_Supplied information_:
┏━━
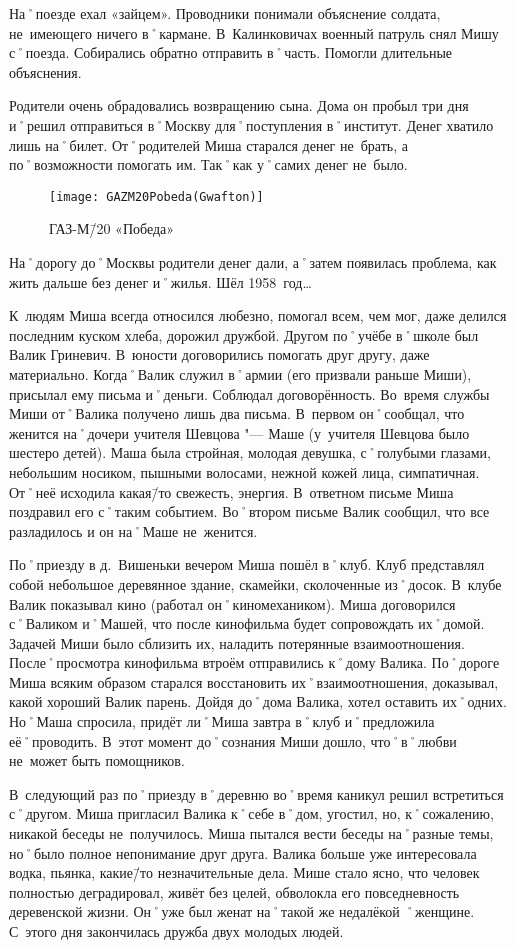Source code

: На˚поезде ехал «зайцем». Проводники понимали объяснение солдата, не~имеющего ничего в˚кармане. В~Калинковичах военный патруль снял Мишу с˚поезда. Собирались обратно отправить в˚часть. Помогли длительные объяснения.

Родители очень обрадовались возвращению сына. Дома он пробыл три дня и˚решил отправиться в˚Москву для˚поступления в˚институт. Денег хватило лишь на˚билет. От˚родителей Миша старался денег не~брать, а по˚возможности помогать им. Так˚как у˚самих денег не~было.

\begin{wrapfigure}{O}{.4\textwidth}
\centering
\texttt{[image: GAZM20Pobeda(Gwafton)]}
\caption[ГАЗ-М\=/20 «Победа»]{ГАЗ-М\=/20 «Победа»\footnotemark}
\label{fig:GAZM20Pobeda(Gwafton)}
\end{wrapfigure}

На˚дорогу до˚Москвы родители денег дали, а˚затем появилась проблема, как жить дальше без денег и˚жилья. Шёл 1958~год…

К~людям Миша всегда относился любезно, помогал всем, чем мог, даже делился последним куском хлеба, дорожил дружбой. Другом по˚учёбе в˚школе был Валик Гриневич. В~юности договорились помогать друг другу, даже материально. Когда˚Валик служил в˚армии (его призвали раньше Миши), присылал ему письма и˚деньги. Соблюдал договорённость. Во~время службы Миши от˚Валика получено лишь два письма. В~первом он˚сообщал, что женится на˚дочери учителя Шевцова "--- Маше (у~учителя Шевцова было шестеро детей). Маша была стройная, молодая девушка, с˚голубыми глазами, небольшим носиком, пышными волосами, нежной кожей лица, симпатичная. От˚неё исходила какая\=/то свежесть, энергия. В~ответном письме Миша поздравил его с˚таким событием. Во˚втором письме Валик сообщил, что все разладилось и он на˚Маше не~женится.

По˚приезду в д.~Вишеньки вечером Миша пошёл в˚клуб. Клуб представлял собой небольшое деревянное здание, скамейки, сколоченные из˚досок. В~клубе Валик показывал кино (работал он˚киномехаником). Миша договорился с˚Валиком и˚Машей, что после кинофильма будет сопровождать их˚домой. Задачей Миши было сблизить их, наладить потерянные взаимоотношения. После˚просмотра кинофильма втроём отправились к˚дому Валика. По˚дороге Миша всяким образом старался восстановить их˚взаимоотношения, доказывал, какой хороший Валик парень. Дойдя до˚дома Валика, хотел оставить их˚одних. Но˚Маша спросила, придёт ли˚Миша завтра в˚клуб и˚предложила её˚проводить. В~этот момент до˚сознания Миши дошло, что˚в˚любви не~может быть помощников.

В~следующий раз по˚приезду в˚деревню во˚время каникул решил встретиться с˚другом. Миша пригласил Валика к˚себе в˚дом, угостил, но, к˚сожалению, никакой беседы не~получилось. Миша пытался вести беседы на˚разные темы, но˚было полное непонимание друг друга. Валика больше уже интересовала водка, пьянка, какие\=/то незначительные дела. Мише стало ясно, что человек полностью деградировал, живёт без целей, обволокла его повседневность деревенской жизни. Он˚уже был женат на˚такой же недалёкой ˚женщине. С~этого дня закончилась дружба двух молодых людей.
┗━━
_About this task_: Please print the data above in its entirety, exactly, but without any picture.

_Response to this exercise_:
Source code

: На˚поезде ехал «зайцем». Проводники понимали объяснение солдата, не~имеющего ничего в˚кармане. В~Калинковичах военный патруль снял Мишу с˚поезда. Собирались обратно отправить в˚часть. Помогли длительные объяснения.

Родители очень обрадовались возвращению сына. Дома он пробыл три дня и˚решил отправиться в˚Москву для˚поступления в˚институт. Денег хватило лишь на˚билет. От˚родителей Миша старался денег не~брать, а по˚возможности помогать им. Так˚как у˚самих денег не~было.

\begin{wrapfigure}{O}{.4\textwidth}
\centering
\texttt{[image: GAZM20Pobeda(Gwafton)]}
\caption[ГАЗ-М\=/20 «Победа»]{ГАЗ-М\=/20 «Победа»\footnotemark}
\label{fig:GAZM20Pobeda(Gwafton)}
\end{wrapfigure}

На˚дорогу до˚Москвы родители денег дали, а˚затем появилась проблема, как жить дальше без денег и˚жилья. Шёл 1958~год…

К~людям Миша всегда относился любезно, помогал всем, чем мог, даже делился последним куском хлеба, дорожил дружбой. Другом по˚учёбе в˚школе был Валик Гриневич. В~юности договорились помогать друг другу, даже материально. Когда˚Валик служил в˚армии (его призвали раньше Миши), присылал ему письма и˚деньги. Соблюдал договорённость. Во~время службы Миши от˚Валика получено лишь два письма. В~первом он˚сообщал, что женится на˚дочери учителя Шевцова "--- Маше (у~учителя Шевцова было шестеро детей). Маша была стройная, молодая девушка, с˚голубыми глазами, небольшим носиком, пышными волосами, нежной кожей лица, симпатичная. От˚неё исходила какая\=/то свежесть, энергия. В~ответном письме Миша поздравил его с˚таким событием. Во˚втором письме Валик сообщил, что все разладилось и он на˚Маше не~женится.

По˚приезду в д.~Вишеньки вечером Миша пошёл в˚клуб. Клуб представлял собой небольшое деревянное здание, скамейки, сколоченные из˚досок. В~клубе Валик показывал кино (работал он˚киномехаником). Миша договорился с˚Валиком и˚Машей, что после кинофильма будет сопровождать их˚домой. Задачей Миши было сблизить их, наладить потерянные взаимоотношения. После˚просмотра кинофильма втроём отправились к˚дому Валика. По˚дороге Миша всяким образом старался восстановить их˚взаимоотношения, доказывал, какой хороший Валик парень. Дойдя до˚дома Валика, хотел оставить их˚одних. Но˚Маша спросила, придёт ли˚Миша завтра в˚клуб и˚предложила её˚проводить. В~этот момент до˚сознания Миши дошло, что˚в˚любви не~может быть помощников.

В~следующий раз по˚приезду в˚деревню во˚время каникул решил встретиться с˚другом. Миша пригласил Валика к˚себе в˚дом, угостил, но, к˚сожалению, никакой беседы не~получилось. Миша пытался вести беседы на˚разные темы, но˚было полное непонимание друг друга. Валика больше уже интересовала водка, пьянка, какие\=/то незначительные дела. Мише стало ясно, что человек полностью деградировал, живёт без целей, обволокла его повседневность деревенской жизни. Он˚уже был женат на˚такой же недалёкой ˚женщине. С~этого дня закончилась дружба двух молодых людей.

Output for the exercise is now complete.